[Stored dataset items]
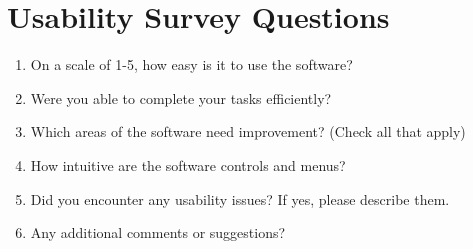 \documentclass[12pt, titlepage]{article}
\begin{document}
\newpage

\section{Usability Survey Questions} \label{Survey}

\begin{enumerate}
  \item On a scale of 1-5, how easy is it to use the software?
  
  \item Were you able to complete your tasks efficiently?
  
  \item Which areas of the software need improvement? (Check all that apply)

  \item How intuitive are the software controls and menus?

  \item Did you encounter any usability issues? If yes, please describe them.\\
  \underline{\hspace{12cm}}
  
  \item Any additional comments or suggestions?\\
  \underline{\hspace{12cm}}
\end{enumerate}
\end{document}
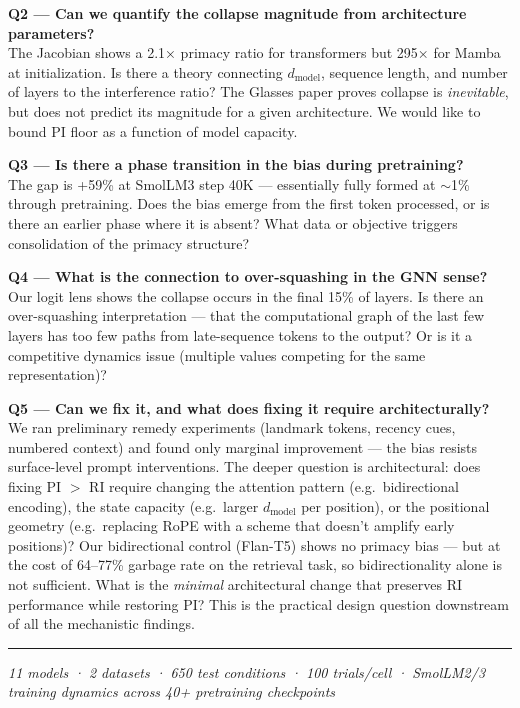 \documentclass[9pt, a4paper]{article}
\begin{document}
\textbf{Q2 — Can we quantify the collapse magnitude from architecture parameters?}\\
The Jacobian shows a 2.1× primacy ratio for transformers but 295× for Mamba at initialization. Is there a theory connecting $d_\text{model}$, sequence length, and number of layers to the interference ratio? The Glasses paper proves collapse is \textit{inevitable}, but does not predict its magnitude for a given architecture. We would like to bound PI floor as a function of model capacity.

\textbf{Q3 — Is there a phase transition in the bias during pretraining?}\\
The gap is +59\% at SmolLM3 step 40K — essentially fully formed at $\sim$1\% through pretraining. Does the bias emerge from the first token processed, or is there an earlier phase where it is absent? What data or objective triggers consolidation of the primacy structure?

\textbf{Q4 — What is the connection to over-squashing in the GNN sense?}\\
Our logit lens shows the collapse occurs in the final 15\% of layers. Is there an over-squashing interpretation — that the computational graph of the last few layers has too few paths from late-sequence tokens to the output? Or is it a competitive dynamics issue (multiple values competing for the same representation)?

\textbf{Q5 — Can we fix it, and what does fixing it require architecturally?}\\
We ran preliminary remedy experiments (landmark tokens, recency cues, numbered context) and found only marginal improvement — the bias resists surface-level prompt interventions. The deeper question is architectural: does fixing PI $>$ RI require changing the attention pattern (e.g.\ bidirectional encoding), the state capacity (e.g.\ larger $d_\text{model}$ per position), or the positional geometry (e.g.\ replacing RoPE with a scheme that doesn't amplify early positions)? Our bidirectional control (Flan-T5) shows no primacy bias — but at the cost of 64–77\% garbage rate on the retrieval task, so bidirectionality alone is not sufficient. What is the \textit{minimal} architectural change that preserves RI performance while restoring PI? This is the practical design question downstream of all the mechanistic findings.

\vfill
\noindent\rule{\linewidth}{0.4pt}
{\scriptsize \textit{11 models · 2 datasets · 650 test conditions · 100 trials/cell · SmolLM2/3 training dynamics across 40+ pretraining checkpoints}}
\end{document}
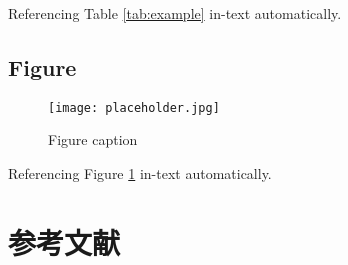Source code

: \documentclass[11pt,twoside]{book} %
\begin{document}
Referencing Table \ref{tab:example} in-text automatically.


\section{Figure}

\begin{figure}[h]
    \centering\texttt{[image: placeholder.jpg]}
    \caption{Figure caption}
    \label{fig:placeholder} %
\end{figure}

Referencing Figure \ref{fig:placeholder} in-text automatically.

\renewcommand{\bibname}{参考文献}
\chapter*{参考文献}
\printbibliography[heading=bibempty]





\renewcommand{\indexname}{索引}
\cleardoublepage %
\setlength{\columnsep}{0.75cm} %
\printindex %

\end{document}
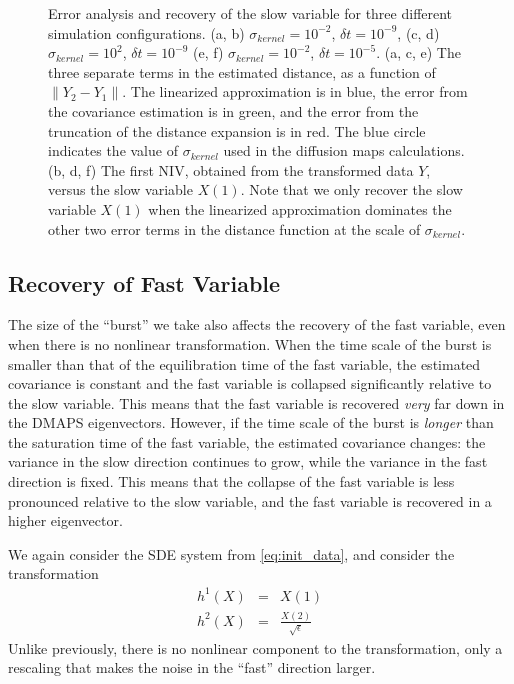 \documentclass[1p]{elsarticle}
\begin{document}
\begin{figure}
\caption{ Error analysis and recovery of the slow variable for three different simulation configurations. (a, b) $\sigma_{kernel} = 10^{-2}$, $\delta t = 10^{-9}$, (c, d) $\sigma_{kernel} = 10^{2}$, $\delta t = 10^{-9}$ (e, f) $\sigma_{kernel} = 10^{-2}$, $\delta t = 10^{-5}$.  (a, c, e) The three separate terms in the estimated distance, as a function of $\|Y_2 - Y_1\|$. The linearized approximation is in blue, the error from the covariance estimation is in green, and the error from the truncation of the distance expansion is in red. The blue circle indicates the value of $\sigma_{kernel}$ used in the diffusion maps calculations. (b, d, f) The first NIV, obtained from the transformed data $Y$, versus the slow variable $X(1)$. Note that we only recover the slow variable $X(1)$ when the linearized approximation dominates the other two error terms in the distance function at the scale of $\sigma_{kernel}$. }

\end{figure}

\subsection{Recovery of Fast Variable}

The size of the ``burst'' we take also affects the recovery of the fast variable, even when there is no nonlinear transformation.
%
When the time scale of the burst is smaller than that of the equilibration time of the fast variable, the estimated covariance is constant and the fast variable is collapsed significantly relative to the slow variable.
%
This means that the fast variable is recovered {\em very} far down in the DMAPS eigenvectors.
%
However, if the time scale of the burst is {\em longer} than the saturation time of the fast variable, the estimated covariance changes: the variance in the slow direction continues to grow, while the variance in the fast direction is fixed.
%
This means that the collapse of the fast variable is less pronounced relative to the slow variable, and the fast variable is recovered in a higher eigenvector. 

We again consider the SDE system from \eqref{eq:init_data}, and consider the transformation
\begin{eqnarray}\label{eq:transformed_data2}
h^1(X) &=& X(1)  \\
h^2(X) &=& \frac{X(2)}{\sqrt{\epsilon}}
\end{eqnarray}
%
Unlike previously, there is no nonlinear component to the transformation, only a rescaling that makes the noise in the ``fast'' direction larger. 
\end{document}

◆ EXERCISE
If an entry contains an image, print the rest of that entry exactly and leave the image out.

◆ OUTPUT OF THE TASK
 \documentclass[12pt, titlepage]{article}
\begin{document}
\newpage

\section{Usability Survey Questions} \label{Survey}

\begin{enumerate}
  \item On a scale of 1-5, how easy is it to use the software?
  
  \item Were you able to complete your tasks efficiently?
  
  \item Which areas of the software need improvement? (Check all that apply)

  \item How intuitive are the software controls and menus?

  \item Did you encounter any usability issues? If yes, please describe them.\\
  \underline{\hspace{12cm}}
  
  \item Any additional comments or suggestions?\\
  \underline{\hspace{12cm}}
\end{enumerate}
\end{document}
 \documentclass[9pt, a4paper]{article}
\begin{document}
\textbf{Q2 — Can we quantify the collapse magnitude from architecture parameters?}\\
The Jacobian shows a 2.1× primacy ratio for transformers but 295× for Mamba at initialization. Is there a theory connecting $d_\text{model}$, sequence length, and number of layers to the interference ratio? The Glasses paper proves collapse is \textit{inevitable}, but does not predict its magnitude for a given architecture. We would like to bound PI floor as a function of model capacity.

\textbf{Q3 — Is there a phase transition in the bias during pretraining?}\\
The gap is +59\% at SmolLM3 step 40K — essentially fully formed at $\sim$1\% through pretraining. Does the bias emerge from the first token processed, or is there an earlier phase where it is absent? What data or objective triggers consolidation of the primacy structure?

\textbf{Q4 — What is the connection to over-squashing in the GNN sense?}\\
Our logit lens shows the collapse occurs in the final 15\% of layers. Is there an over-squashing interpretation — that the computational graph of the last few layers has too few paths from late-sequence tokens to the output? Or is it a competitive dynamics issue (multiple values competing for the same representation)?

\textbf{Q5 — Can we fix it, and what does fixing it require architecturally?}\\
We ran preliminary remedy experiments (landmark tokens, recency cues, numbered context) and found only marginal improvement — the bias resists surface-level prompt interventions. The deeper question is architectural: does fixing PI $>$ RI require changing the attention pattern (e.g.\ bidirectional encoding), the state capacity (e.g.\ larger $d_\text{model}$ per position), or the positional geometry (e.g.\ replacing RoPE with a scheme that doesn't amplify early positions)? Our bidirectional control (Flan-T5) shows no primacy bias — but at the cost of 64–77\% garbage rate on the retrieval task, so bidirectionality alone is not sufficient. What is the \textit{minimal} architectural change that preserves RI performance while restoring PI? This is the practical design question downstream of all the mechanistic findings.

\vfill
\noindent\rule{\linewidth}{0.4pt}
{\scriptsize \textit{11 models · 2 datasets · 650 test conditions · 100 trials/cell · SmolLM2/3 training dynamics across 40+ pretraining checkpoints}}
\end{document}
Source code

: \documentclass[11pt,twoside]{book} %
\begin{document}
Referencing Table \ref{tab:example} in-text automatically.


\section{Figure}

\begin{figure}[h]
    \centering\texttt{[image: placeholder.jpg]}
    \caption{Figure caption}
    \label{fig:placeholder} %
\end{figure}

Referencing Figure \ref{fig:placeholder} in-text automatically.

\renewcommand{\bibname}{参考文献}
\chapter*{参考文献}
\printbibliography[heading=bibempty]





\renewcommand{\indexname}{索引}
\cleardoublepage %
\setlength{\columnsep}{0.75cm} %
\printindex %

\end{document}
 \documentclass[1p]{elsarticle}
\begin{document}
\begin{figure}
\caption{ Error analysis and recovery of the slow variable for three different simulation configurations. (a, b) $\sigma_{kernel} = 10^{-2}$, $\delta t = 10^{-9}$, (c, d) $\sigma_{kernel} = 10^{2}$, $\delta t = 10^{-9}$ (e, f) $\sigma_{kernel} = 10^{-2}$, $\delta t = 10^{-5}$.  (a, c, e) The three separate terms in the estimated distance, as a function of $\|Y_2 - Y_1\|$. The linearized approximation is in blue, the error from the covariance estimation is in green, and the error from the truncation of the distance expansion is in red. The blue circle indicates the value of $\sigma_{kernel}$ used in the diffusion maps calculations. (b, d, f) The first NIV, obtained from the transformed data $Y$, versus the slow variable $X(1)$. Note that we only recover the slow variable $X(1)$ when the linearized approximation dominates the other two error terms in the distance function at the scale of $\sigma_{kernel}$. }

\end{figure}

\subsection{Recovery of Fast Variable}

The size of the ``burst'' we take also affects the recovery of the fast variable, even when there is no nonlinear transformation.
%
When the time scale of the burst is smaller than that of the equilibration time of the fast variable, the estimated covariance is constant and the fast variable is collapsed significantly relative to the slow variable.
%
This means that the fast variable is recovered {\em very} far down in the DMAPS eigenvectors.
%
However, if the time scale of the burst is {\em longer} than the saturation time of the fast variable, the estimated covariance changes: the variance in the slow direction continues to grow, while the variance in the fast direction is fixed.
%
This means that the collapse of the fast variable is less pronounced relative to the slow variable, and the fast variable is recovered in a higher eigenvector. 

We again consider the SDE system from \eqref{eq:init_data}, and consider the transformation
\begin{eqnarray}\label{eq:transformed_data2}
h^1(X) &=& X(1)  \\
h^2(X) &=& \frac{X(2)}{\sqrt{\epsilon}}
\end{eqnarray}
%
Unlike previously, there is no nonlinear component to the transformation, only a rescaling that makes the noise in the ``fast'' direction larger. 
\end{document}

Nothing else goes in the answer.